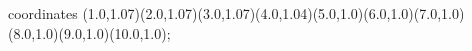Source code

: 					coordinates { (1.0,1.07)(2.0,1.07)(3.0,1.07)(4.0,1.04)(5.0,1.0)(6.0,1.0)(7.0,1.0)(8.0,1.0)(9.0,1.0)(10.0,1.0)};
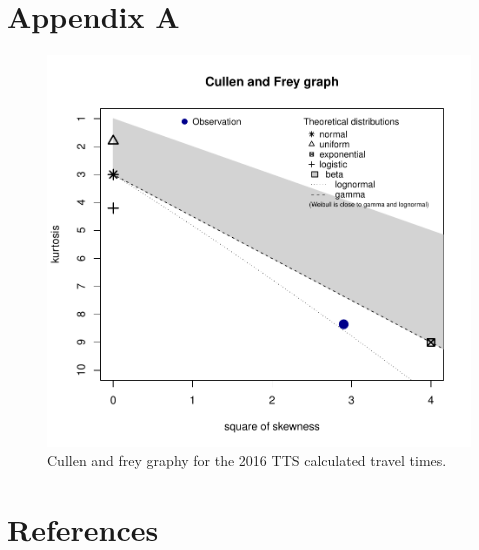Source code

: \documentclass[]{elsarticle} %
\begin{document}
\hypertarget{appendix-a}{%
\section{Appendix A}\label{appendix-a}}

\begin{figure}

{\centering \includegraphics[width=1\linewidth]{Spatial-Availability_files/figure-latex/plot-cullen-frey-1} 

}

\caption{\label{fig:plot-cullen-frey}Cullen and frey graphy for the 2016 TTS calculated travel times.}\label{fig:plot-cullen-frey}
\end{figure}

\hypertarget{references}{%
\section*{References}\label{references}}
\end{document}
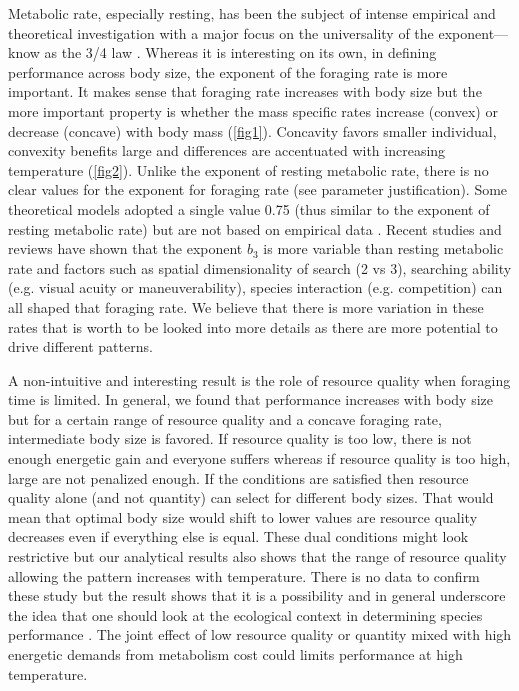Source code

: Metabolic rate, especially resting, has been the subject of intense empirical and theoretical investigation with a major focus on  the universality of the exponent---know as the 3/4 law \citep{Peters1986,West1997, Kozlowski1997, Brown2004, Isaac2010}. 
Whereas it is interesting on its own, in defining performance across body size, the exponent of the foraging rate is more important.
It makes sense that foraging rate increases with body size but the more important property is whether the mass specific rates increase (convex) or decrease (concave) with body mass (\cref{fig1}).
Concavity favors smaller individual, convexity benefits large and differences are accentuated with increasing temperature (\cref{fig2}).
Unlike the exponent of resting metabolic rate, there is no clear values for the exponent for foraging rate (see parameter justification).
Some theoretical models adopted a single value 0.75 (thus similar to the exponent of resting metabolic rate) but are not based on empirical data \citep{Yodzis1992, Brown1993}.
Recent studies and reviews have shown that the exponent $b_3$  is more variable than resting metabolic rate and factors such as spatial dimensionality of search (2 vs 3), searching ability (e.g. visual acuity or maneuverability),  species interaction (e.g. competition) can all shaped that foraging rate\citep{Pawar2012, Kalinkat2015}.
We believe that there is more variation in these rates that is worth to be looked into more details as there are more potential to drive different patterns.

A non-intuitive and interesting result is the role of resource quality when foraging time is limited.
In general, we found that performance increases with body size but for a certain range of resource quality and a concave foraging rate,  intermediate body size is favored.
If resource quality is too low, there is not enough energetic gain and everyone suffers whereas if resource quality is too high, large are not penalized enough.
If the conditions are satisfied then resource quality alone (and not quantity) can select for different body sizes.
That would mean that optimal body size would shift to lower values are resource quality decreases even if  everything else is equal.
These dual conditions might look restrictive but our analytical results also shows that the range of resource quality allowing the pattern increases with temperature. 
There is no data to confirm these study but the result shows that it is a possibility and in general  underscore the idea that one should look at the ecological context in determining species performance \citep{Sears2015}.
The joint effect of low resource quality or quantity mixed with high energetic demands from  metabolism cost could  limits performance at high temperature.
┄┄┄┄┄┄┄┄┄┄
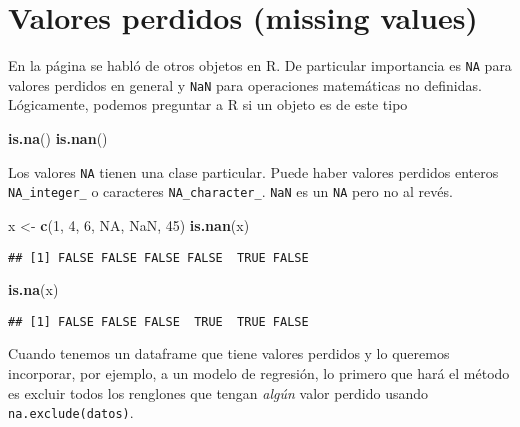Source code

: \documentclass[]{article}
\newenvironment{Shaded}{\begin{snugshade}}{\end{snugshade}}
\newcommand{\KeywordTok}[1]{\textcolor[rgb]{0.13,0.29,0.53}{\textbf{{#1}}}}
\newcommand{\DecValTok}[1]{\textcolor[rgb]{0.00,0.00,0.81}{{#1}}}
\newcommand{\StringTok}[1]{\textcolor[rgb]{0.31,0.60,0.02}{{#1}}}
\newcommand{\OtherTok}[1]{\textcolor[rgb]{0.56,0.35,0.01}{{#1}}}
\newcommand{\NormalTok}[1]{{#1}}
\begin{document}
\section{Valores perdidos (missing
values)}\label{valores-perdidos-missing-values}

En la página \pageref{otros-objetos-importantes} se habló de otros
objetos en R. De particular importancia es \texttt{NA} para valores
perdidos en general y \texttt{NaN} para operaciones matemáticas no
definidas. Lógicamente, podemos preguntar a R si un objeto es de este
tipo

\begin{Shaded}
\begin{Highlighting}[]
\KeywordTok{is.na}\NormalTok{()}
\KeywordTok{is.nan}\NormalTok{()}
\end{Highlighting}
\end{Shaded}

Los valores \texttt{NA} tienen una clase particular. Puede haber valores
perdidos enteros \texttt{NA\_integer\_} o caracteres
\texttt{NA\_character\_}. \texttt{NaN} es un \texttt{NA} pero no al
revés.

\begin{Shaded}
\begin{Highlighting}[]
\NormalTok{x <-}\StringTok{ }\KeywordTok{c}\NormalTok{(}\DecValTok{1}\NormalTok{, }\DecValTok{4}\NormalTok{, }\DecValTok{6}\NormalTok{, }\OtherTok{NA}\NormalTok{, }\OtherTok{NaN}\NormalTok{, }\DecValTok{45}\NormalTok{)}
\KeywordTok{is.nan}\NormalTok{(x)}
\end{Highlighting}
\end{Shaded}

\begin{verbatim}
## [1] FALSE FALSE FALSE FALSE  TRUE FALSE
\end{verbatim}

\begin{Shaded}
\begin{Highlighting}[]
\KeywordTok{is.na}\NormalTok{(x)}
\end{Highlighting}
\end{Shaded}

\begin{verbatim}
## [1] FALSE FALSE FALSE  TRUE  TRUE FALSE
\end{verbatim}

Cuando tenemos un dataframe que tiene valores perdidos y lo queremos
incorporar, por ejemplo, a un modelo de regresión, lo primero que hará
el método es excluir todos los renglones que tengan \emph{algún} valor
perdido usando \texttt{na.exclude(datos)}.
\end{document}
┄┄┄┄┄┄┄┄┄┄
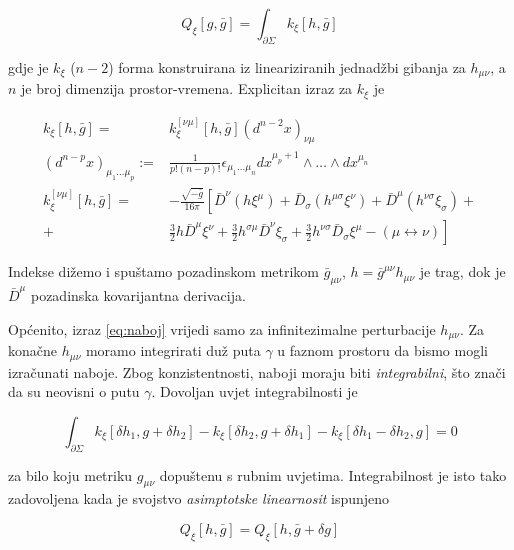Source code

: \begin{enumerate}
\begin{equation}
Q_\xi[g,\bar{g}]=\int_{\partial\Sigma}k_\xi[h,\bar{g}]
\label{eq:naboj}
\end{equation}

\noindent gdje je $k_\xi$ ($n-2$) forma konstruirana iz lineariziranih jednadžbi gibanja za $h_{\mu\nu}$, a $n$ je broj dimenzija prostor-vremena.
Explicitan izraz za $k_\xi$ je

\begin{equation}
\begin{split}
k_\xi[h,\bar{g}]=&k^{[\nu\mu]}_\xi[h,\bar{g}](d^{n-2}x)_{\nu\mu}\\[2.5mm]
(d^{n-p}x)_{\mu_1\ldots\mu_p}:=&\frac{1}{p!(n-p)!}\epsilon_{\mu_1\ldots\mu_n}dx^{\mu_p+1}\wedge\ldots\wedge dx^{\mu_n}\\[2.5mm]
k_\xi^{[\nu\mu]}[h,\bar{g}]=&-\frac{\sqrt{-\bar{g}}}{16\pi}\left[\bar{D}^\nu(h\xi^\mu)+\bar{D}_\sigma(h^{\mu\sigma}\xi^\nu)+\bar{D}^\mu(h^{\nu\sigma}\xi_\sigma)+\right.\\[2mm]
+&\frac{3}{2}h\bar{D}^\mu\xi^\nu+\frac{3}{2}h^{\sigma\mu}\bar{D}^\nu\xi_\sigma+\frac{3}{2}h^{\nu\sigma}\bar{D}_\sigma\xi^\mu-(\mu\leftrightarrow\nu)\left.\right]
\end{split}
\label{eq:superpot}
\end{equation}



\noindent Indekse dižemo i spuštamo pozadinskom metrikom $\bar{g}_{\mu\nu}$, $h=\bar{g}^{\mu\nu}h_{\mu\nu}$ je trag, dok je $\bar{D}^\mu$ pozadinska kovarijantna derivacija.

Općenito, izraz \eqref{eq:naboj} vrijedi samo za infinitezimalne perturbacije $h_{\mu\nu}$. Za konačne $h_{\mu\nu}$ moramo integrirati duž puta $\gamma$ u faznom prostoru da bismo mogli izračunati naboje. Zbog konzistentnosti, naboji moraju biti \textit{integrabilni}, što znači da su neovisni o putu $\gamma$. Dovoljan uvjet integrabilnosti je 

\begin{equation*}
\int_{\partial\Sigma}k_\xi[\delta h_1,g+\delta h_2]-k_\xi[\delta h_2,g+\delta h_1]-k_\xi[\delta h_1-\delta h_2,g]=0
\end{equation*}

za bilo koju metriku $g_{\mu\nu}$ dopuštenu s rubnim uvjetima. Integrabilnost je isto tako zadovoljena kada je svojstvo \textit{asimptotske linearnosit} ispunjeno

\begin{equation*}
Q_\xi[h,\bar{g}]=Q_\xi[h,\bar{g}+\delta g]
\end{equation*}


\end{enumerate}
┄┄┄┄┄┄┄┄┄┄
§ **Assignment**
Search the entries above for "values". Return every line that has it.

§ **Solution for this exercise**
Unlike the exponent of resting metabolic rate, there is no clear values for the exponent for foraging rate (see parameter justification).
That would mean that optimal body size would shift to lower values are resource quality decreases even if  everything else is equal.
values)}\label{valores-perdidos-missing-values}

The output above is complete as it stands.